Work order:
From the data below, copy each line that includes the word "frac".

Data for review below:

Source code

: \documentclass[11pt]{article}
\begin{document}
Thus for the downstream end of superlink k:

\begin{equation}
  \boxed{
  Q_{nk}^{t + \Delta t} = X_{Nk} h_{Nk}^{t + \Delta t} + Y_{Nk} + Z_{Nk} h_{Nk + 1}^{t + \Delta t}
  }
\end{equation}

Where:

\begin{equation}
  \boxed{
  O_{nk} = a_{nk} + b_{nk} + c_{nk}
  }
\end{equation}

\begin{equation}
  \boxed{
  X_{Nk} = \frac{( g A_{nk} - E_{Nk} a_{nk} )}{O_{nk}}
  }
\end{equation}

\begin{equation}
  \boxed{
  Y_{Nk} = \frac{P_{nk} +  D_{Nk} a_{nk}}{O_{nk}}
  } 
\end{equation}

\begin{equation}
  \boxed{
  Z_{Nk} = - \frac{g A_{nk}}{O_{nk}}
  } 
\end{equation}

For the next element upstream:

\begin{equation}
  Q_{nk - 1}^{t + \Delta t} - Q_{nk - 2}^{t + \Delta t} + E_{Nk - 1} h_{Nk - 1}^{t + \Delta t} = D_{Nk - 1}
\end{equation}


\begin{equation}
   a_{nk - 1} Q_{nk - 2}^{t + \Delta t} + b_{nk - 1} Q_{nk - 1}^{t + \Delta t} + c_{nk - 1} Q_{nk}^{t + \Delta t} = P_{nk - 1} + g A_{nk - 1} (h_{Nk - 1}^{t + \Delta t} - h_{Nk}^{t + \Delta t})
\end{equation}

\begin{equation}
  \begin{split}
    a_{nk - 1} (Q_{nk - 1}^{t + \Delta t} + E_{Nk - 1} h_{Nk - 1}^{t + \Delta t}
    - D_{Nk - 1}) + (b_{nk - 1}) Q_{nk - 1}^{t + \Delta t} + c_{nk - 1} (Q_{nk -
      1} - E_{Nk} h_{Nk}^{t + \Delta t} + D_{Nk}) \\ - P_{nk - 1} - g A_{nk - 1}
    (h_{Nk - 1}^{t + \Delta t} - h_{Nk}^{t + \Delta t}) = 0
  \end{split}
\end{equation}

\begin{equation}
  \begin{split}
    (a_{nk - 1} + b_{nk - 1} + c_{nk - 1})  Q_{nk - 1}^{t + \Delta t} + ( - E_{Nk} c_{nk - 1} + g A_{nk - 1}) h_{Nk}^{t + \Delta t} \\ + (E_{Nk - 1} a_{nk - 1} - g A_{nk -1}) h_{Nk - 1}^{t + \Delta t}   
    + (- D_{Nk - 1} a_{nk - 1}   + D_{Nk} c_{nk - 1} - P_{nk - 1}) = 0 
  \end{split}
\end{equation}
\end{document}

End of Data for review.

Your solution:
  X_{Nk} = \frac{( g A_{nk} - E_{Nk} a_{nk} )}{O_{nk}}
  Y_{Nk} = \frac{P_{nk} +  D_{Nk} a_{nk}}{O_{nk}}
  Z_{Nk} = - \frac{g A_{nk}}{O_{nk}}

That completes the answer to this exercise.